EXERCISE PROMPT — Scan the data for "ring" and copy each matching line.

━━━━━━━━━━━━━━━━

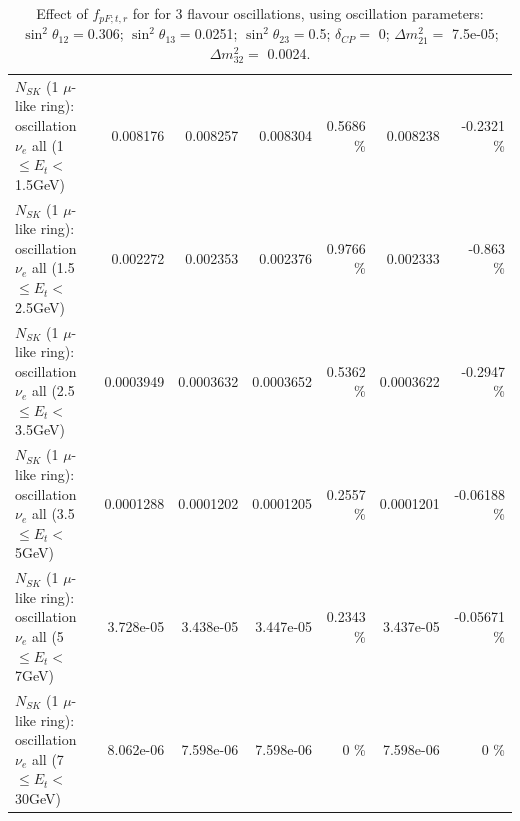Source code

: \begin{table}
\begin{tabular}{| l | r | r | r  r | r  r |}
$N_{SK}$ (1 $\mu$-like ring): oscillation $\nu_{e}$ all (1 $\leq E_{t} <$ 1.5GeV) &        0.008176 &        0.008257 &        0.008304 &   0.5686 \%  &        0.008238 &  -0.2321 \%  \\ 
$N_{SK}$ (1 $\mu$-like ring): oscillation $\nu_{e}$ all (1.5 $\leq E_{t} <$ 2.5GeV) &        0.002272 &        0.002353 &        0.002376 &   0.9766 \%  &        0.002333 &   -0.863 \%  \\ 
$N_{SK}$ (1 $\mu$-like ring): oscillation $\nu_{e}$ all (2.5 $\leq E_{t} <$ 3.5GeV) &       0.0003949 &       0.0003632 &       0.0003652 &   0.5362 \%  &       0.0003622 &  -0.2947 \%  \\ 
$N_{SK}$ (1 $\mu$-like ring): oscillation $\nu_{e}$ all (3.5 $\leq E_{t} <$ 5GeV) &       0.0001288 &       0.0001202 &       0.0001205 &   0.2557 \%  &       0.0001201 & -0.06188 \%  \\ 
 $N_{SK}$ (1 $\mu$-like ring): oscillation $\nu_{e}$ all (5 $\leq E_{t} <$ 7GeV) &       3.728e-05 &       3.438e-05 &       3.447e-05 &   0.2343 \%  &       3.437e-05 & -0.05671 \%  \\ 
$N_{SK}$ (1 $\mu$-like ring): oscillation $\nu_{e}$ all (7 $\leq E_{t} <$ 30GeV) &       8.062e-06 &       7.598e-06 &       7.598e-06 &        0 \%  &       7.598e-06 &        0 \%  \\ 
\hline
\hline
\end{tabular}
\caption{ Effect of $f_{pF; t, r}$ for for 3 flavour oscillations, using oscillation parameters:  $\sin^2\theta_{12} = $0.306; $\sin^2\theta_{13} = $0.0251; $\sin^2\theta_{23} = $0.5; $\delta_{CP} = $        0; $\Delta m^2_{21} = $    7.5e-05; $\Delta m^2_{32} = $    0.0024. }
\label{tab:num_xsec_pf_1RmuT_3f_osc_t13:0.0251}
\end{table}
\clearpage
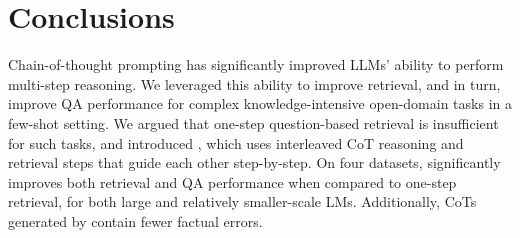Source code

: \section{Conclusions}

Chain-of-thought prompting has significantly improved LLMs' ability to perform multi-step reasoning. We leveraged this ability to improve retrieval, and in turn, improve QA performance for complex knowledge-intensive open-domain tasks in a few-shot setting. We argued that one-step question-based retrieval is insufficient for such tasks, and introduced \iconsys, which uses interleaved CoT reasoning and retrieval steps that guide each other step-by-step. On four datasets, \iconsys significantly improves both retrieval and QA performance when compared to one-step retrieval, for both large and relatively smaller-scale LMs. Additionally, CoTs generated by \iconsys contain fewer factual errors.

━━━━━━━━━━━━━━━━

EXERCISE ANSWER —
$N_{SK}$ (1 $\mu$-like ring): oscillation $\nu_{e}$ all (1 $\leq E_{t} <$ 1.5GeV) &        0.008176 &        0.008257 &        0.008304 &   0.5686 \%  &        0.008238 &  -0.2321 \%  \\ 
$N_{SK}$ (1 $\mu$-like ring): oscillation $\nu_{e}$ all (1.5 $\leq E_{t} <$ 2.5GeV) &        0.002272 &        0.002353 &        0.002376 &   0.9766 \%  &        0.002333 &   -0.863 \%  \\ 
$N_{SK}$ (1 $\mu$-like ring): oscillation $\nu_{e}$ all (2.5 $\leq E_{t} <$ 3.5GeV) &       0.0003949 &       0.0003632 &       0.0003652 &   0.5362 \%  &       0.0003622 &  -0.2947 \%  \\ 
$N_{SK}$ (1 $\mu$-like ring): oscillation $\nu_{e}$ all (3.5 $\leq E_{t} <$ 5GeV) &       0.0001288 &       0.0001202 &       0.0001205 &   0.2557 \%  &       0.0001201 & -0.06188 \%  \\ 
 $N_{SK}$ (1 $\mu$-like ring): oscillation $\nu_{e}$ all (5 $\leq E_{t} <$ 7GeV) &       3.728e-05 &       3.438e-05 &       3.447e-05 &   0.2343 \%  &       3.437e-05 & -0.05671 \%  \\ 
$N_{SK}$ (1 $\mu$-like ring): oscillation $\nu_{e}$ all (7 $\leq E_{t} <$ 30GeV) &       8.062e-06 &       7.598e-06 &       7.598e-06 &        0 \%  &       7.598e-06 &        0 \%  \\ 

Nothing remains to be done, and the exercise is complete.